Carnet de voyage

by salomelandry

Entre les centaines de clopes, j’me sens un peu toute croche. Le genre de tout croche avec les genoux écorchés comme si je m’étais pété la yeule ben raide. Mais je sais pas mettre les mots sur mon bobo. Ou peut-être mes bobos. Pourtant le ciel est tout le temps beau pis les montagnes aussi. Le spotting entre mes cuisses c’est mes bobos qui coulent et qui se manifestent. Ils ont besoin de sortir. Pourtant c’est pas sérieux 3 millilitres par 24 heures. Mon bobo, il est peut-être pas sérieux, comme tout le reste dans le fond. “Je me sens la face comme du café”. J’ai jamais trop compris mais ouain, j’me sens un peu de même. Je m’ennuie de mon environnement d’écriture parfait, là où tout sort bien. J’ai l’impression d’écrire comme de la marde, que rien de bon sort. J’ai besoin de mon alcool pis de mes mots, des poils de chats qui collent au nez et qui me font éternuer. J’ai besoin du vent sur mes mamelons, de mes plaisirs solitaires.  
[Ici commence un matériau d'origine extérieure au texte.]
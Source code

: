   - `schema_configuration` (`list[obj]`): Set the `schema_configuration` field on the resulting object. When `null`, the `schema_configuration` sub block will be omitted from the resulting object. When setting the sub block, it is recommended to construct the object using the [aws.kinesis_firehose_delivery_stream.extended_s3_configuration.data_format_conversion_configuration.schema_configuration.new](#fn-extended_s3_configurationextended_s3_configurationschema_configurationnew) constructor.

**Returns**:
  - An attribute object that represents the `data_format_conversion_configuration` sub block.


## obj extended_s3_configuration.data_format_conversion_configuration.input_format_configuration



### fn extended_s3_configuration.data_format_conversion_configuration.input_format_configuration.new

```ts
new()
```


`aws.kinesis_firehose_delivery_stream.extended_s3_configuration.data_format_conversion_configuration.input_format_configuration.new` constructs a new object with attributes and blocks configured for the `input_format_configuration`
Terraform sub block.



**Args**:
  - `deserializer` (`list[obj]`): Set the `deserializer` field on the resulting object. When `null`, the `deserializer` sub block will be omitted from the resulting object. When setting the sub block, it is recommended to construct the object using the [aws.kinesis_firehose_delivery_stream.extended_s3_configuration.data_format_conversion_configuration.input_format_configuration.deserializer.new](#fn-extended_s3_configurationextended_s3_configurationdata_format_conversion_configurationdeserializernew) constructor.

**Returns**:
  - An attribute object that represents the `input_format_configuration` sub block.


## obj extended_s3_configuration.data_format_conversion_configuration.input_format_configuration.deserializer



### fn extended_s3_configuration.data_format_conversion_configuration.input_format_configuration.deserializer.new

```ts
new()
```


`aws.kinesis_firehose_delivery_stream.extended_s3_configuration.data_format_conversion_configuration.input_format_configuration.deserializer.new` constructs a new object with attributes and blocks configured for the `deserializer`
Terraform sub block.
La montagne devant moi me fait penser à moi; un gros tas difficile à escalader et à saisir. Étrangement, je m’ennuie aussi de la route et de son incertitude que j’ai appris à apprivoiser. Les genoux chancelants, j’arrivais à oublier mes montagnes de roches intérieures et mes poques de cerveau. Je cherchais l’angoisse en moi et ne la trouvais pas. J’ai appris à dealer avec le vide extérieurs, maintenant je dois apprendre à dealer avec mon trop plein intérieur, mes petites fleurs salies rouge. 
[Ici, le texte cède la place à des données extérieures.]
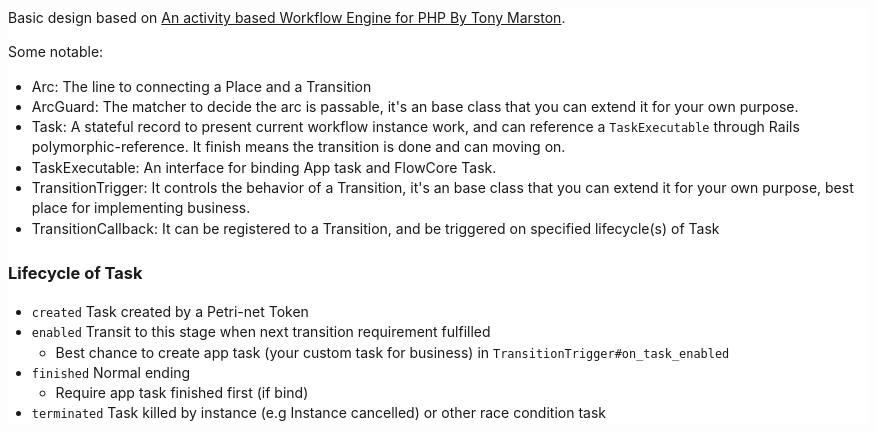 Basic design based on [An activity based Workflow Engine for PHP By Tony Marston](https://www.tonymarston.net/php-mysql/workflow.html).

Some notable:

- Arc: The line to connecting a Place and a Transition
- ArcGuard: The matcher to decide the arc is passable,
            it's an base class that you can extend it for your own purpose.
- Task: A stateful record to present current workflow instance work,
        and can reference a `TaskExecutable` through Rails polymorphic-reference.
        It finish means the transition is done and can moving on.
- TaskExecutable: An interface for binding App task and FlowCore Task.
- TransitionTrigger: It controls the behavior of a Transition,
                     it's an base class that you can extend it for your own purpose,
                     best place for implementing business.
- TransitionCallback: It can be registered to a Transition, and be triggered on specified lifecycle(s) of Task

### Lifecycle of Task

- `created` Task created by a Petri-net Token
- `enabled` Transit to this stage when next transition requirement fulfilled
    - Best chance to create app task (your custom task for business) in `TransitionTrigger#on_task_enabled`
- `finished` Normal ending
    - Require app task finished first (if bind)
- `terminated` Task killed by instance (e.g Instance cancelled) or other race condition task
 La vie est pourtant simple, pourtant belle, dans toute sa splendide complexité et dans toutes ses laideurs immondes. On pourrait se dire que la vie n’est rien, qu’elle n’est qu’une longue histoire qui s’effrite et qui tombe dans l’oubli. La mienne n’est qu’une série de brèves histoires sur papier, de mots qui s’entrechoquent sur des napkins de coin de table.